> What is needed: Give again, word for word, every line below from the one that has "The first is" through the one that has "Before analyzing the", both included, and no others.

--- Excerpted data ---

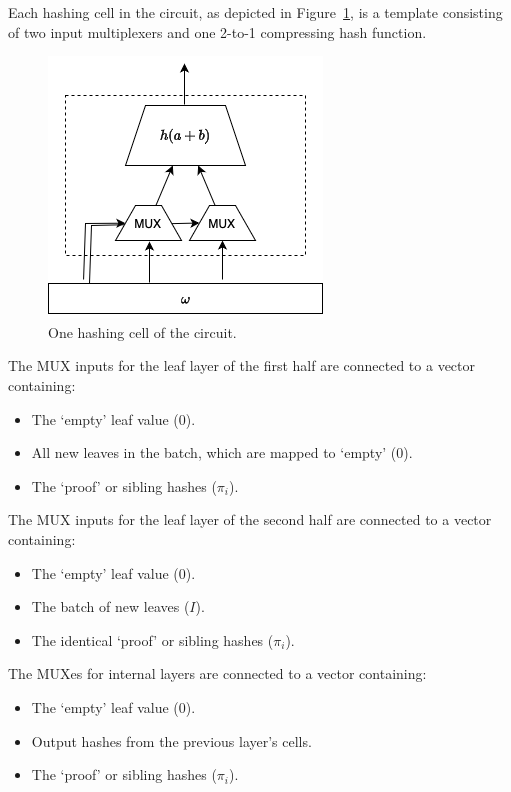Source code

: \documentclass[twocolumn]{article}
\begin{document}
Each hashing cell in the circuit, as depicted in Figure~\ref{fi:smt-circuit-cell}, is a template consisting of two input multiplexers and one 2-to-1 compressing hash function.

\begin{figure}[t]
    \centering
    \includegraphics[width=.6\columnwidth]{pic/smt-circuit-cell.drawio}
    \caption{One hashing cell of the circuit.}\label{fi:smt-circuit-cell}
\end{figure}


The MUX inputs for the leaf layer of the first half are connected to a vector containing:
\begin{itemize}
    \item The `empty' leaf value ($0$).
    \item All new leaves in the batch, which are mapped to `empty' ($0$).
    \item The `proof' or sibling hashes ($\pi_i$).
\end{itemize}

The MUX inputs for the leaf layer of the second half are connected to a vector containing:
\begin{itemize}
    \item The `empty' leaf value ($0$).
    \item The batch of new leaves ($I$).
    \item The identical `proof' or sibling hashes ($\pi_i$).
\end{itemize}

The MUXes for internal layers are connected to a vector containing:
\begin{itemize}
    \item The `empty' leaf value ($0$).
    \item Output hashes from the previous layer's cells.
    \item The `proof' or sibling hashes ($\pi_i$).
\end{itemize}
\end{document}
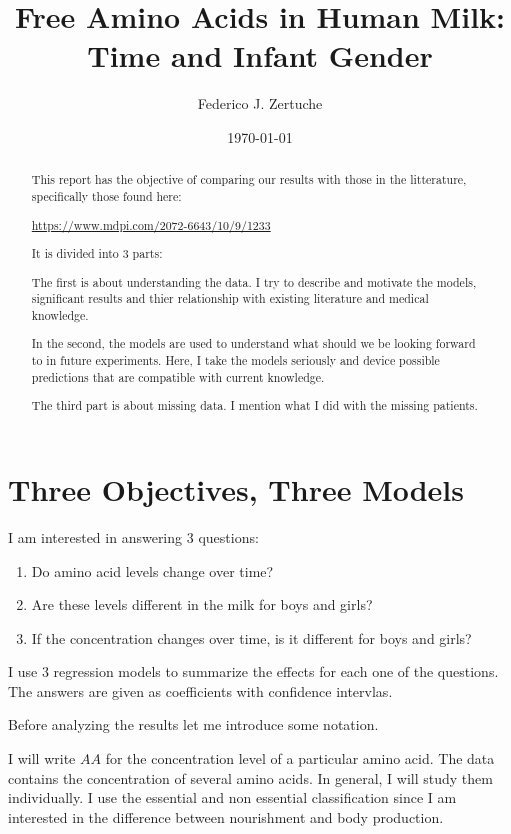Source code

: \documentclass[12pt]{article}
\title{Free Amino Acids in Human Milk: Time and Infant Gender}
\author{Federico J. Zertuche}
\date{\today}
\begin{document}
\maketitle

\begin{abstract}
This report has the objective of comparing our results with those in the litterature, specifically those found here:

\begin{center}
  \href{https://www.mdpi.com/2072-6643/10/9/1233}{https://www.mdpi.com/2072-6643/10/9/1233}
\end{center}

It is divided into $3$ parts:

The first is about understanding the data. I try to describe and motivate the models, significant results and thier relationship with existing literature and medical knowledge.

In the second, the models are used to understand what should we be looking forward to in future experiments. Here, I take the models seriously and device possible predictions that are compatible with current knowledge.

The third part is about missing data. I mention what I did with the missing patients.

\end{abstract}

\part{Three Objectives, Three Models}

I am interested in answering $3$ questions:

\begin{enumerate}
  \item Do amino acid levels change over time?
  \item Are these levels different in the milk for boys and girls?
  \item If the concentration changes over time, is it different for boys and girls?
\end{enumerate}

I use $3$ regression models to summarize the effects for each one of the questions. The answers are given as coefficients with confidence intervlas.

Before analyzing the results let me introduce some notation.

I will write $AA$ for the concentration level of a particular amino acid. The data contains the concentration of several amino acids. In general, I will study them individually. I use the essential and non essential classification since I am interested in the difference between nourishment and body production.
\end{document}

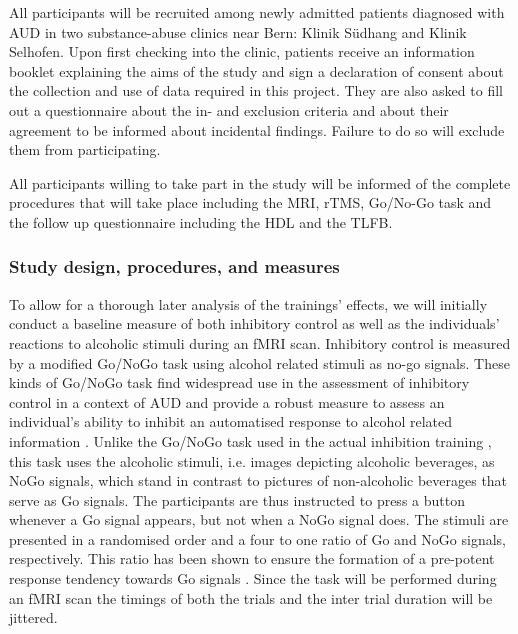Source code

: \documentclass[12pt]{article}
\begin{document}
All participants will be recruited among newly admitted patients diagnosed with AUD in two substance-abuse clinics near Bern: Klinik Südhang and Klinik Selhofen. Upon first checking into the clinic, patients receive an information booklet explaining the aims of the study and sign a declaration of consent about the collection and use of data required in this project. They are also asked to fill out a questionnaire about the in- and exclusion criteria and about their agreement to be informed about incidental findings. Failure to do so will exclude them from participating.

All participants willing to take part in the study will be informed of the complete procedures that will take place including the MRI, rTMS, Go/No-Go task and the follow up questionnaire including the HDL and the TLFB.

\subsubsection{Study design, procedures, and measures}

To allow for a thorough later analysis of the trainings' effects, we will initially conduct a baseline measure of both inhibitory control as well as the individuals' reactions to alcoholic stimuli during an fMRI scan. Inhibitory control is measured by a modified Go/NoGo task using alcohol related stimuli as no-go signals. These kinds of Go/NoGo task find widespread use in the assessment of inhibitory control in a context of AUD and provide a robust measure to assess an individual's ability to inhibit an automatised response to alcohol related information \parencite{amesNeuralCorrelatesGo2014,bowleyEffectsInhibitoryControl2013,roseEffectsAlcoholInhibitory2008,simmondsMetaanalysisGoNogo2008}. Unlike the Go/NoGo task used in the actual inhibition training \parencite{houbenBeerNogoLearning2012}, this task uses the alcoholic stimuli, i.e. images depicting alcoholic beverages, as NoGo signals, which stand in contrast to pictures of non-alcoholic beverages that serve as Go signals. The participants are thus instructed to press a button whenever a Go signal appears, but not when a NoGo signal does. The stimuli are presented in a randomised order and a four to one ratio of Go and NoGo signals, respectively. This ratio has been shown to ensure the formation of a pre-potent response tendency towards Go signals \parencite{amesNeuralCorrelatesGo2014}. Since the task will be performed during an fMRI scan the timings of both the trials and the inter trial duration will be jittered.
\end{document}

---
--- Excerpted data ---

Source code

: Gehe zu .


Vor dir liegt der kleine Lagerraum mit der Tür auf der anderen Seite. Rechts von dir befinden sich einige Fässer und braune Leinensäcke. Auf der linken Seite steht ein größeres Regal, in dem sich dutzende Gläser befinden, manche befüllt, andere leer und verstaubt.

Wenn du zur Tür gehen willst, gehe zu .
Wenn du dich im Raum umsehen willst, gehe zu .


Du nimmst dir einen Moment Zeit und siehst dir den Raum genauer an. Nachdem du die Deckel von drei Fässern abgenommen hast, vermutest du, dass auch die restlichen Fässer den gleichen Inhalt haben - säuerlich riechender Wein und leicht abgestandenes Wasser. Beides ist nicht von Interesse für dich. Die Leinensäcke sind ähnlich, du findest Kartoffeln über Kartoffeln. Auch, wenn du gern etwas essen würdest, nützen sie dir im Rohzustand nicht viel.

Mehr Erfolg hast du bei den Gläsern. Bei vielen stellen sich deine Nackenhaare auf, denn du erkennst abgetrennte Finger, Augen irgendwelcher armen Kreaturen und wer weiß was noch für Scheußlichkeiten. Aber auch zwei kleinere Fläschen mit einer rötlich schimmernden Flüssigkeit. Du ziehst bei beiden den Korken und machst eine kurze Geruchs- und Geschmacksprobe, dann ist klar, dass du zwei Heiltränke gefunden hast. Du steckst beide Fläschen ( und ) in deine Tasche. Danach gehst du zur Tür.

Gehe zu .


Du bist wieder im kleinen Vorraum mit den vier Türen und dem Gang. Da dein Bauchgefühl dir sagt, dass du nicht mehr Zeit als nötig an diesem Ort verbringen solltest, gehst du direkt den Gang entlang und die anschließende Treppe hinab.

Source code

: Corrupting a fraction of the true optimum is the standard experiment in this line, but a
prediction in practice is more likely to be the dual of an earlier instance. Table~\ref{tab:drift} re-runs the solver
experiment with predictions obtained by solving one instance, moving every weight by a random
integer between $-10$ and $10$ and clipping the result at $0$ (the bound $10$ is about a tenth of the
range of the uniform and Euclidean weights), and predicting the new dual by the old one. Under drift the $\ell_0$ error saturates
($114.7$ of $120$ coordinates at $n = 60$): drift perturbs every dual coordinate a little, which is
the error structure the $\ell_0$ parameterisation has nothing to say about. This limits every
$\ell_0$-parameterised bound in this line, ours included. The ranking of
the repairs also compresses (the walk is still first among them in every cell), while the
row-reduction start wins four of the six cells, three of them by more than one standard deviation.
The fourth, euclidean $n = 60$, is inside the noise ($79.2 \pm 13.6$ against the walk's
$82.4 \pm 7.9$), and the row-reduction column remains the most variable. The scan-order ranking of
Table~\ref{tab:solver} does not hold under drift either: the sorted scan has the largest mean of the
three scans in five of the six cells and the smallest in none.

---
--- Excerpted data ---

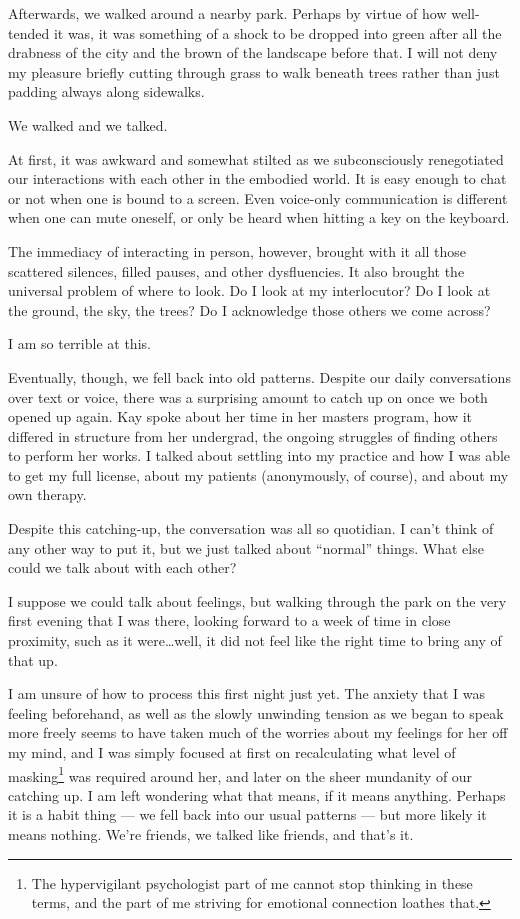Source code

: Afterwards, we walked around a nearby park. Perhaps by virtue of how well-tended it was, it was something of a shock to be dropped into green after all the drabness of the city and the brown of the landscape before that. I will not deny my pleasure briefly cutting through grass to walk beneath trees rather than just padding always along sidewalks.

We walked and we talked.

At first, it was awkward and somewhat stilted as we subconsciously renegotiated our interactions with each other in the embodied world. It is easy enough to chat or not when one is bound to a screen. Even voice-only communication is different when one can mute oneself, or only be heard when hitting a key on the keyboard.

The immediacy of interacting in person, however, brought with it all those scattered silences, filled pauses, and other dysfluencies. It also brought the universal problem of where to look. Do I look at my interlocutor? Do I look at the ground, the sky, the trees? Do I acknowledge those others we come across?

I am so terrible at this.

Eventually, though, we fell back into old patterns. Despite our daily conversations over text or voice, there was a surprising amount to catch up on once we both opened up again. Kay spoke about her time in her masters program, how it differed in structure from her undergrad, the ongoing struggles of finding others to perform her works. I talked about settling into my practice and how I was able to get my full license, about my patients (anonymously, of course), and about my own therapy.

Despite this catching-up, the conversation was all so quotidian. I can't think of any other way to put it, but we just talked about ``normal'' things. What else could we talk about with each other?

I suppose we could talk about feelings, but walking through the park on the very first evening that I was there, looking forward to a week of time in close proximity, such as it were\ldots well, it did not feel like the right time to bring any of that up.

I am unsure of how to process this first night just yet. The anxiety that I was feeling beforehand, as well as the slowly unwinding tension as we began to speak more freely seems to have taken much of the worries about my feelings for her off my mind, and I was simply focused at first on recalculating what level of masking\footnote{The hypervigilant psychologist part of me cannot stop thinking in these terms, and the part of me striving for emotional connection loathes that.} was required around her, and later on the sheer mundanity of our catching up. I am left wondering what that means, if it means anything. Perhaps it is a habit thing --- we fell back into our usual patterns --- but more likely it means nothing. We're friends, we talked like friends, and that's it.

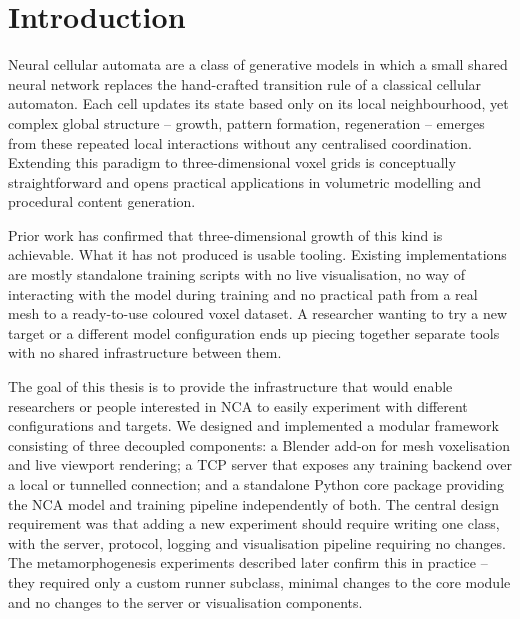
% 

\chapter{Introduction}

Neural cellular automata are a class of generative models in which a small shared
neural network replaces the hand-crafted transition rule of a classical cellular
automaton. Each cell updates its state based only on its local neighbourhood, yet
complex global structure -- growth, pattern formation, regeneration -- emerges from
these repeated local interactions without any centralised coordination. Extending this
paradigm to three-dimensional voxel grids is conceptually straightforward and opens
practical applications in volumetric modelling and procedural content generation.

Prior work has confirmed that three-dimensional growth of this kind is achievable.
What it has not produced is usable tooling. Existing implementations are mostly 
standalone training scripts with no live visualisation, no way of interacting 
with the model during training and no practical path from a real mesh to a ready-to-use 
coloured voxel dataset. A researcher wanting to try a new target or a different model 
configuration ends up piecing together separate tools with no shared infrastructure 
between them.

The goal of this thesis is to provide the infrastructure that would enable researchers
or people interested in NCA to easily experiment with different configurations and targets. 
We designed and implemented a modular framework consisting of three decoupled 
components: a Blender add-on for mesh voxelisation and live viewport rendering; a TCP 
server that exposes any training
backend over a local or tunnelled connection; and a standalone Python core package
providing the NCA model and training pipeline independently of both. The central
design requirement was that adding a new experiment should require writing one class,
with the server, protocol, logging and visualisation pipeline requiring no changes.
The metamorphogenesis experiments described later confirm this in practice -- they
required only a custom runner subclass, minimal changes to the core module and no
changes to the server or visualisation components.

---

> Response:
The first is about understanding the data. I try to describe and motivate the models, significant results and thier relationship with existing literature and medical knowledge.

In the second, the models are used to understand what should we be looking forward to in future experiments. Here, I take the models seriously and device possible predictions that are compatible with current knowledge.

The third part is about missing data. I mention what I did with the missing patients.

\end{abstract}

\part{Three Objectives, Three Models}

I am interested in answering $3$ questions:

\begin{enumerate}
  \item Do amino acid levels change over time?
  \item Are these levels different in the milk for boys and girls?
  \item If the concentration changes over time, is it different for boys and girls?
\end{enumerate}

I use $3$ regression models to summarize the effects for each one of the questions. The answers are given as coefficients with confidence intervlas.

Before analyzing the results let me introduce some notation.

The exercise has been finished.